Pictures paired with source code
====

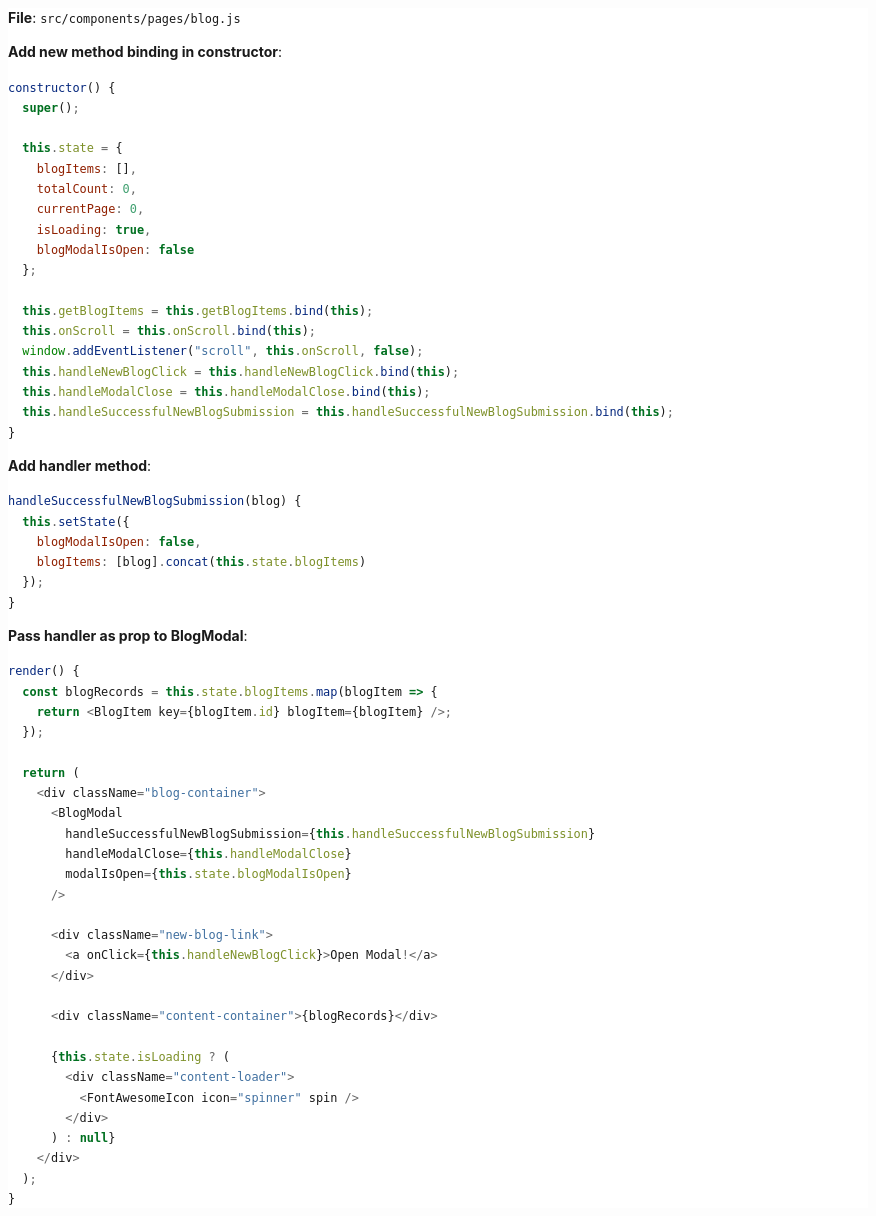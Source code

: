 **File**: `src/components/pages/blog.js`

**Add new method binding in constructor**:

```javascript
constructor() {
  super();

  this.state = {
    blogItems: [],
    totalCount: 0,
    currentPage: 0,
    isLoading: true,
    blogModalIsOpen: false
  };

  this.getBlogItems = this.getBlogItems.bind(this);
  this.onScroll = this.onScroll.bind(this);
  window.addEventListener("scroll", this.onScroll, false);
  this.handleNewBlogClick = this.handleNewBlogClick.bind(this);
  this.handleModalClose = this.handleModalClose.bind(this);
  this.handleSuccessfulNewBlogSubmission = this.handleSuccessfulNewBlogSubmission.bind(this);
}
```

**Add handler method**:

```javascript
handleSuccessfulNewBlogSubmission(blog) {
  this.setState({
    blogModalIsOpen: false,
    blogItems: [blog].concat(this.state.blogItems)
  });
}
```

**Pass handler as prop to BlogModal**:

```javascript
render() {
  const blogRecords = this.state.blogItems.map(blogItem => {
    return <BlogItem key={blogItem.id} blogItem={blogItem} />;
  });

  return (
    <div className="blog-container">
      <BlogModal 
        handleSuccessfulNewBlogSubmission={this.handleSuccessfulNewBlogSubmission}
        handleModalClose={this.handleModalClose}
        modalIsOpen={this.state.blogModalIsOpen} 
      />

      <div className="new-blog-link">
        <a onClick={this.handleNewBlogClick}>Open Modal!</a>
      </div>

      <div className="content-container">{blogRecords}</div>

      {this.state.isLoading ? (
        <div className="content-loader">
          <FontAwesomeIcon icon="spinner" spin />
        </div>
      ) : null}
    </div>
  );
}
```
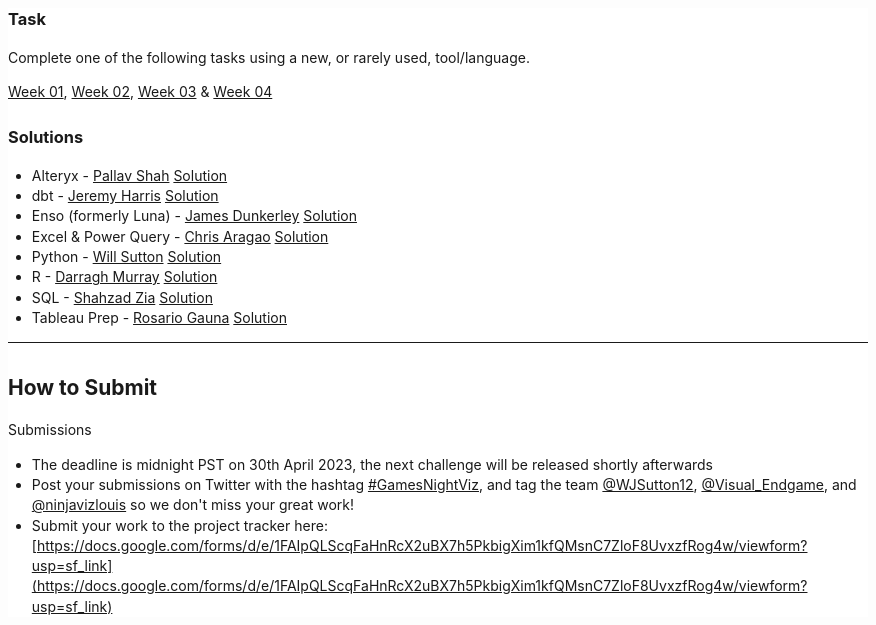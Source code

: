 ### Task

Complete one of the following tasks using a new, or rarely used, tool/language.

[Week 01](https://preppindata.blogspot.com/2023/01/2023-week-1-data-source-bank.html), [Week 02](https://preppindata.blogspot.com/2023/01/2023-week-2-international-bank-account.html), [Week 03](https://preppindata.blogspot.com/2023/01/2023-week-3-targets-for-dsb.html) & [Week 04](https://preppindata.blogspot.com/2023/01/2023-week-4-new-customers.html)

### Solutions

- Alteryx - [Pallav Shah](https://twitter.com/Pallav_1) [Solution](https://twitter.com/Pallav_1/status/1620368305042358272?s=20&t=3waNG0y0qp3zt4SM-nIY-g)
- dbt - [Jeremy Harris](https://twitter.com/jeremy__harris) [Solution](https://jharris126.github.io/preppin-data-dbt/#!/model/model.preppin_data.202301_solution_1)
- Enso (formerly Luna) - [James Dunkerley](https://twitter.com/jdunkerley) [Solution](https://twitter.com/jdunkerley/status/1614939420897034241?s=20&t=HIaoH8C3IIbMGdaoPBHKNg)
- Excel & Power Query - [Chris Aragao](https://twitter.com/aragaocb) [Solution](https://www.vizforvets.com/2023/01/19/preppin-data-2023-week-one-with-power-query/)
- Python - [Will Sutton](https://twitter.com/WJSutton12) [Solution](https://github.com/wjsutton/preppin-data)
- R - [Darragh Murray](https://twitter.com/dbfmurray) [Solution](https://github.com/dbmurray/preppin_data_rstats_chapter)
- SQL - [Shahzad Zia](https://twitter.com/Ziacol) [Solution](https://twitter.com/Ziacol/status/1614692217804791809?s=20&t=MsstkyY15Re4Fx8yioM_DA)
- Tableau Prep - [Rosario Gauna](https://twitter.com/rosariogaunag) [Solution](https://twitter.com/rosariogaunag/status/1611818461096996865?s=20&t=1x3-F7y7DcesF95FYM5t9Q)

--- 

## How to Submit

Submissions 
- The deadline is midnight PST on 30th April 2023, the next challenge will be released shortly afterwards
- Post your submissions on Twitter with the hashtag [#GamesNightViz](https://twitter.com/search?q=%23GamesNightViz&src=typed_query&f=top), and tag the team [@WJSutton12](https://twitter.com/WJSutton12), [@Visual_Endgame](https://twitter.com/Visual_Endgame), and [@ninjavizlouis](https://twitter.com/ninjavizlouis) so we don't miss your great work!
- Submit your work to the project tracker here: [https://docs.google.com/forms/d/e/1FAIpQLScqFaHnRcX2uBX7h5PkbigXim1kfQMsnC7ZloF8UvxzfRog4w/viewform?usp=sf_link](https://docs.google.com/forms/d/e/1FAIpQLScqFaHnRcX2uBX7h5PkbigXim1kfQMsnC7ZloF8UvxzfRog4w/viewform?usp=sf_link)
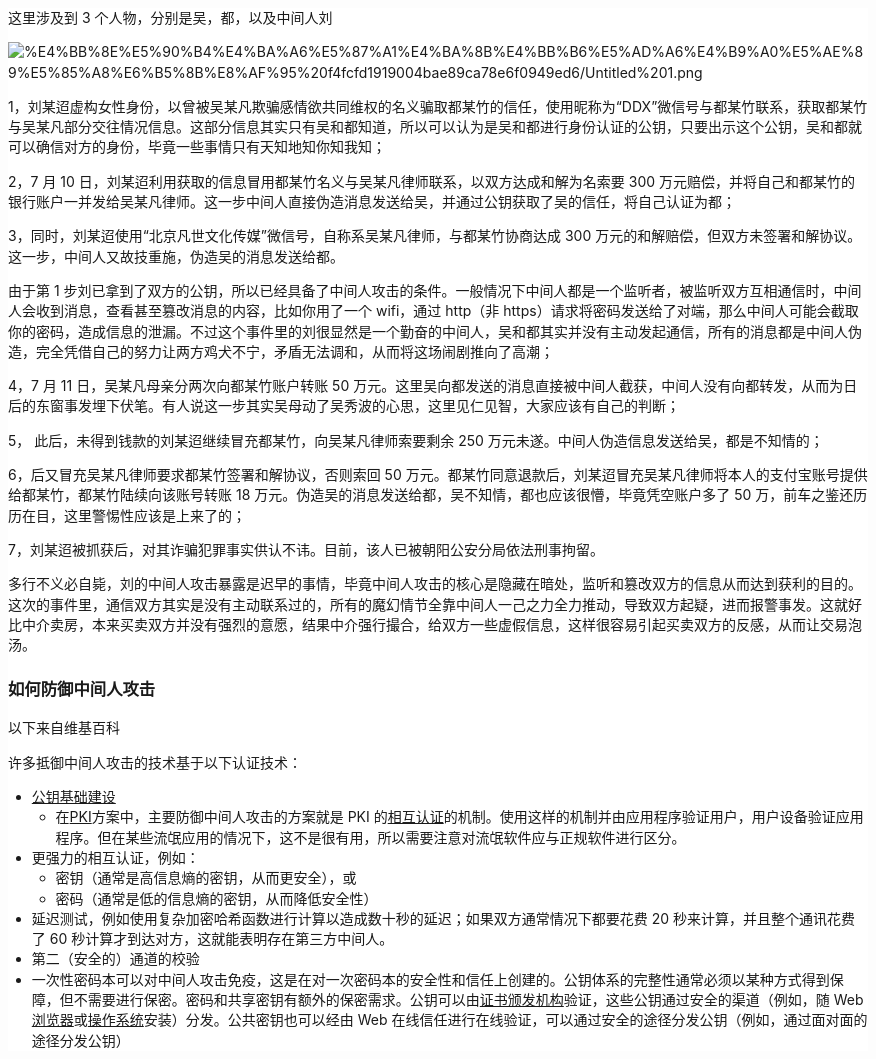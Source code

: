 这里涉及到 3 个人物，分别是吴，都，以及中间人刘

![%E4%BB%8E%E5%90%B4%E4%BA%A6%E5%87%A1%E4%BA%8B%E4%BB%B6%E5%AD%A6%E4%B9%A0%E5%AE%89%E5%85%A8%E6%B5%8B%E8%AF%95%20f4fcfd1919004bae89ca78e6f0949ed6/Untitled%201.png](%E4%BB%8E%E5%90%B4%E4%BA%A6%E5%87%A1%E4%BA%8B%E4%BB%B6%E5%AD%A6%E4%B9%A0%E5%AE%89%E5%85%A8%E6%B5%8B%E8%AF%95%20f4fcfd1919004bae89ca78e6f0949ed6/Untitled%201.png)

1，刘某迢虚构女性身份，以曾被吴某凡欺骗感情欲共同维权的名义骗取都某竹的信任，使用昵称为“DDX”微信号与都某竹联系，获取都某竹与吴某凡部分交往情况信息。这部分信息其实只有吴和都知道，所以可以认为是吴和都进行身份认证的公钥，只要出示这个公钥，吴和都就可以确信对方的身份，毕竟一些事情只有天知地知你知我知；

2，7 月 10 日，刘某迢利用获取的信息冒用都某竹名义与吴某凡律师联系，以双方达成和解为名索要 300 万元赔偿，并将自己和都某竹的银行账户一并发给吴某凡律师。这一步中间人直接伪造消息发送给吴，并通过公钥获取了吴的信任，将自己认证为都；

3，同时，刘某迢使用“北京凡世文化传媒”微信号，自称系吴某凡律师，与都某竹协商达成 300 万元的和解赔偿，但双方未签署和解协议。这一步，中间人又故技重施，伪造吴的消息发送给都。

由于第 1 步刘已拿到了双方的公钥，所以已经具备了中间人攻击的条件。一般情况下中间人都是一个监听者，被监听双方互相通信时，中间人会收到消息，查看甚至篡改消息的内容，比如你用了一个 wifi，通过 http（非 https）请求将密码发送给了对端，那么中间人可能会截取你的密码，造成信息的泄漏。不过这个事件里的刘很显然是一个勤奋的中间人，吴和都其实并没有主动发起通信，所有的消息都是中间人伪造，完全凭借自己的努力让两方鸡犬不宁，矛盾无法调和，从而将这场闹剧推向了高潮；

4，7 月 11 日，吴某凡母亲分两次向都某竹账户转账 50 万元。这里吴向都发送的消息直接被中间人截获，中间人没有向都转发，从而为日后的东窗事发埋下伏笔。有人说这一步其实吴母动了吴秀波的心思，这里见仁见智，大家应该有自己的判断；

5， 此后，未得到钱款的刘某迢继续冒充都某竹，向吴某凡律师索要剩余 250 万元未遂。中间人伪造信息发送给吴，都是不知情的；

6，后又冒充吴某凡律师要求都某竹签署和解协议，否则索回 50 万元。都某竹同意退款后，刘某迢冒充吴某凡律师将本人的支付宝账号提供给都某竹，都某竹陆续向该账号转账 18 万元。伪造吴的消息发送给都，吴不知情，都也应该很懵，毕竟凭空账户多了 50 万，前车之鉴还历历在目，这里警惕性应该是上来了的；

7，刘某迢被抓获后，对其诈骗犯罪事实供认不讳。目前，该人已被朝阳公安分局依法刑事拘留。

多行不义必自毙，刘的中间人攻击暴露是迟早的事情，毕竟中间人攻击的核心是隐藏在暗处，监听和篡改双方的信息从而达到获利的目的。这次的事件里，通信双方其实是没有主动联系过的，所有的魔幻情节全靠中间人一己之力全力推动，导致双方起疑，进而报警事发。这就好比中介卖房，本来买卖双方并没有强烈的意愿，结果中介强行撮合，给双方一些虚假信息，这样很容易引起买卖双方的反感，从而让交易泡汤。

### 如何防御中间人攻击

以下来自维基百科

许多抵御中间人攻击的技术基于以下认证技术：

- [公钥基础建设](https://zh.wikipedia.org/wiki/%E5%85%AC%E9%96%8B%E9%87%91%E9%91%B0%E5%9F%BA%E7%A4%8E%E5%BB%BA%E8%A8%AD)
  - 在[PKI](https://zh.wikipedia.org/wiki/PKI)方案中，主要防御中间人攻击的方案就是 PKI 的[相互认证](https://zh.wikipedia.org/w/index.php?title=%E7%9B%B8%E4%BA%92%E8%AE%A4%E8%AF%81&action=edit&redlink=1)的机制。使用这样的机制并由应用程序验证用户，用户设备验证应用程序。但在某些流氓应用的情况下，这不是很有用，所以需要注意对流氓软件应与正规软件进行区分。
- 更强力的相互认证，例如：
  - 密钥（通常是高信息熵的密钥，从而更安全），或
  - 密码（通常是低的信息熵的密钥，从而降低安全性）
- 延迟测试，例如使用复杂加密哈希函数进行计算以造成数十秒的延迟；如果双方通常情况下都要花费 20 秒来计算，并且整个通讯花费了 60 秒计算才到达对方，这就能表明存在第三方中间人。
- 第二（安全的）通道的校验
- 一次性密码本可以对中间人攻击免疫，这是在对一次密码本的安全性和信任上创建的。公钥体系的完整性通常必须以某种方式得到保障，但不需要进行保密。密码和共享密钥有额外的保密需求。公钥可以由[证书颁发机构](https://zh.wikipedia.org/wiki/%E6%95%B0%E5%AD%97%E8%AF%81%E4%B9%A6%E8%AE%A4%E8%AF%81%E6%9C%BA%E6%9E%84)验证，这些公钥通过安全的渠道（例如，随 Web[浏览器](https://zh.wikipedia.org/wiki/%E6%B5%8F%E8%A7%88%E5%99%A8)或[操作系统](https://zh.wikipedia.org/wiki/%E6%93%8D%E4%BD%9C%E7%B3%BB%E7%BB%9F)安装）分发。公共密钥也可以经由 Web 在线信任进行在线验证，可以通过安全的途径分发公钥（例如，通过面对面的途径分发公钥）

====

WHAT YOU WILL DO: Lines holding the word "handleModalClose" should be copied from the entries above.

OUTPUT FOR THIS TASK:
  this.handleModalClose = this.handleModalClose.bind(this);
        handleModalClose={this.handleModalClose}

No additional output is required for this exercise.